Table of Contents
Overview
The URL shortening service is used to shorten a long URL. The short URL will not be dependent upon the length of the actual URL. For
- https://techbyexample/system-design/whatsapp-system-design should be shortened to https://bit.ly/sdfse43
- https://google.com/search/ can be shortened to https://bit.ly/wrewr34
Notice the second part of the URL in bit.ly. It will always be of fixed length irrespective of the length of the input URL. Let’s note down the functional requirement of the system
- You should be able to generate the short URL of fixed length irrespective of the length of the input URL.
- Once the shortened URL is clicked it should be able to redirect the user to the actual URL.

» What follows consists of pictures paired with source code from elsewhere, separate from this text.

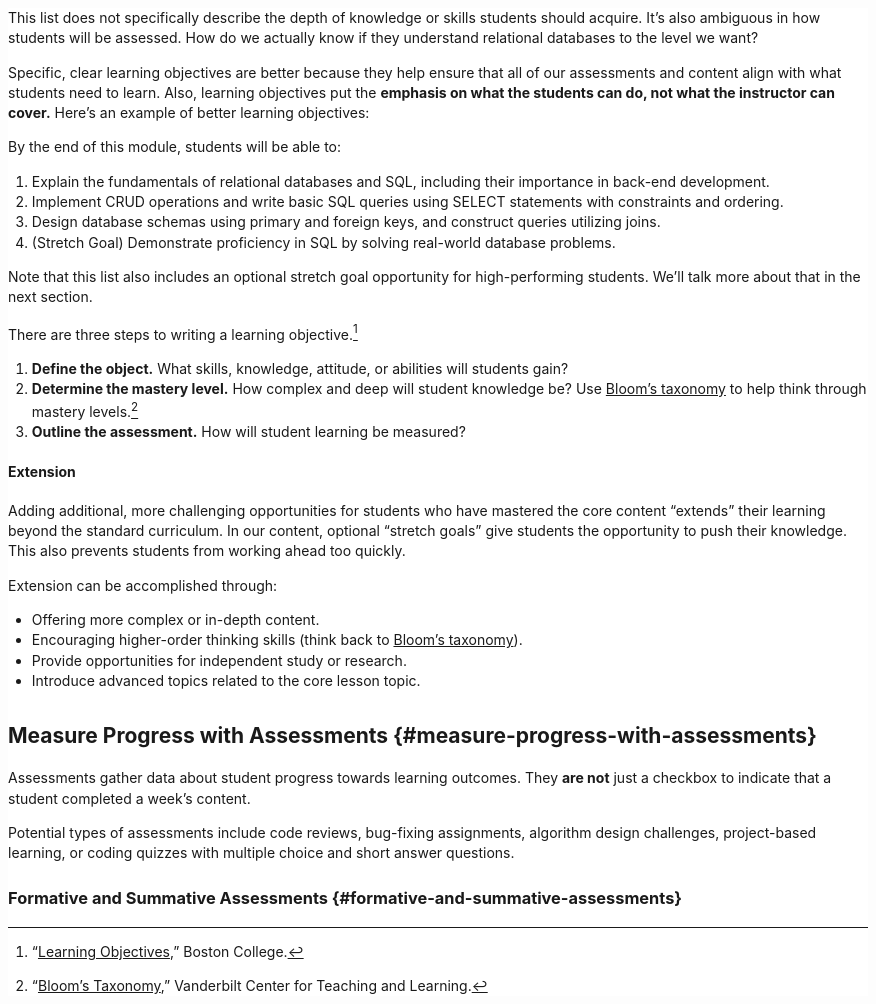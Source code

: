 This list does not specifically describe the depth of knowledge or skills students should acquire. It’s also ambiguous in how students will be assessed. How do we actually know if they understand relational databases to the level we want?

Specific, clear learning objectives are better because they help ensure that all of our assessments and content align with what students need to learn. Also, learning objectives put the **emphasis on what the students can do, not what the instructor can cover.** Here’s an example of better learning objectives:

By the end of this module, students will be able to:

1. Explain the fundamentals of relational databases and SQL, including their importance in back-end development.  
2. Implement CRUD operations and write basic SQL queries using SELECT statements with constraints and ordering.  
3. Design database schemas using primary and foreign keys, and construct queries utilizing joins.  
4. (Stretch Goal) Demonstrate proficiency in SQL by solving real-world database problems.

Note that this list also includes an optional stretch goal opportunity for high-performing students. We’ll talk more about that in the next section.

There are three steps to writing a learning objective.[^3]

1. **Define the object.** What skills, knowledge, attitude, or abilities will students gain?  
2. **Determine the mastery level.** How complex and deep will student knowledge be? Use [Bloom’s taxonomy](https://cft.vanderbilt.edu/guides-sub-pages/blooms-taxonomy/) to help think through mastery levels.[^4]  
3. **Outline the assessment.** How will student learning be measured?

#### Extension

Adding additional, more challenging opportunities for students who have mastered the core content “extends” their learning beyond the standard curriculum. In our content, optional “stretch goals” give students the opportunity to push their knowledge. This also prevents students from working ahead too quickly.

Extension can be accomplished through:

* Offering more complex or in-depth content.  
* Encouraging higher-order thinking skills (think back to [Bloom’s taxonomy](https://cft.vanderbilt.edu/guides-sub-pages/blooms-taxonomy/)).
* Provide opportunities for independent study or research.
* Introduce advanced topics related to the core lesson topic.

## **Measure Progress with Assessments** {#measure-progress-with-assessments}

Assessments gather data about student progress towards learning outcomes. They **are not** just a checkbox to indicate that a student completed a week’s content.

Potential types of assessments include code reviews, bug-fixing assignments, algorithm design challenges, project-based learning, or coding quizzes with multiple choice and short answer questions.

### Formative and Summative Assessments {#formative-and-summative-assessments}


[^1]:  “[Where to Start: Backward Design](https://tll.mit.edu/teaching-resources/course-design/backward-design/),” MIT Teaching and Learning Lab.
[^2]:  “[Backwards Design Basics](https://cteresources.bc.edu/documentation/backwards-design/),” Boston College.
[^3]:  “[Learning Objectives](https://cteresources.bc.edu/documentation/learning-objectives/),” Boston College.
[^4]:  “[Bloom’s Taxonomy](https://cft.vanderbilt.edu/guides-sub-pages/blooms-taxonomy/),” Vanderbilt Center for Teaching and Learning.
[^5]:  “[Universal Design for Learning,](https://cteresources.bc.edu/documentation/sample-syllabus-statements/genai/)” Boston College.
[^6]:  “[Universal Design for Learning: An Introduction](https://www.nea.org/professional-excellence/student-engagement/tools-tips/universal-design-learning-introduction),” National Education Association.
[^7]:  “[UDL and the Learning Brain](https://www.cast.org/binaries/content/assets/common/publications/articles/cast-udlandthebrain-20220228-a11y.pdf),” CAST.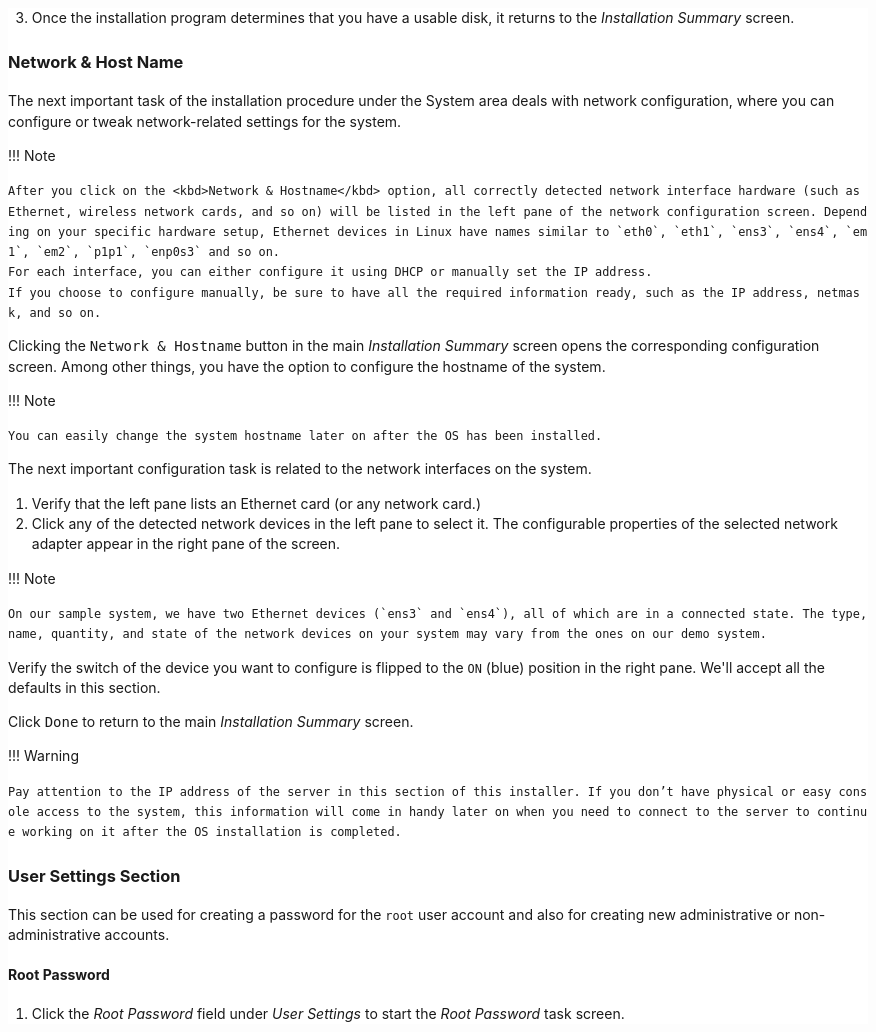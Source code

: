 3. Once the installation program determines that you have a usable disk, it returns to the *Installation Summary* screen.

### Network & Host Name

The next important task of the installation procedure under the System area deals with network configuration, where you can configure or tweak network-related settings for the system.

!!! Note

    After you click on the <kbd>Network & Hostname</kbd> option, all correctly detected network interface hardware (such as Ethernet, wireless network cards, and so on) will be listed in the left pane of the network configuration screen. Depending on your specific hardware setup, Ethernet devices in Linux have names similar to `eth0`, `eth1`, `ens3`, `ens4`, `em1`, `em2`, `p1p1`, `enp0s3` and so on. 
    For each interface, you can either configure it using DHCP or manually set the IP address. 
    If you choose to configure manually, be sure to have all the required information ready, such as the IP address, netmask, and so on.

Clicking the <kbd>Network & Hostname</kbd> button in the main *Installation Summary* screen opens the corresponding configuration screen. Among other things, you have the option to configure the hostname of the system.

!!! Note

    You can easily change the system hostname later on after the OS has been installed.

The next important configuration task is related to the network interfaces on the system.

1. Verify that the left pane lists an Ethernet card (or any network card.)
2. Click any of the detected network devices in the left pane to select it.
The configurable properties of the selected network adapter appear in the right pane of the screen.

!!! Note

    On our sample system, we have two Ethernet devices (`ens3` and `ens4`), all of which are in a connected state. The type, name, quantity, and state of the network devices on your system may vary from the ones on our demo system.

Verify the switch of the device you want to configure is flipped to the `ON` (blue) position in the right pane.
We'll accept all the defaults in this section.

Click <kbd>Done</kbd> to return to the main *Installation Summary* screen.

!!! Warning

    Pay attention to the IP address of the server in this section of this installer. If you don’t have physical or easy console access to the system, this information will come in handy later on when you need to connect to the server to continue working on it after the OS installation is completed.

### User Settings Section

This section can be used for creating a password for the `root` user account and also for creating new administrative or non-administrative accounts.

#### Root Password

1. Click the *Root Password* field under *User Settings* to start the *Root Password* task screen.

- There should be an expiration time with each of the URLs. After that, the shortened URL will expire
- We are also going to consider the case where a short URL never expires later in this tutorial
Here are some of the non-functional requirements
- The system should be highly available
- The system should be strongly consistent. What it means is that once a short URL is generated for a given long URL then the system should be able to return that long URL given the short URL in the next immediate call.
- The system should be fault-tolerant
- There should be no single point of failure
What a short URL should look like? Before we look at the requirements, let’s look at a sample example URL. Here are some requirements
- It must be short and unique. Preferably 6-8 characters in length
- It should only have characters that are URL safe. Below are URL safe characters
- Lower case Alphabets – “a-z”
- Uppercase Alphabets – “A-Z”
- Digits – “0-9”
- Dot – “.”
- Ampersand – “~”
- Underscore – “_”
- Dash – “-“
Here is one example of a short URL that has 7 characters as part of the short string.
https://bit.ly/sdfse43
API Details
Below will be the API that will be needed in the system
- Create short URL – This API will create a short URL given a long URL
- Delete Short URL – This API will be used to delete a short URL that was created earlier.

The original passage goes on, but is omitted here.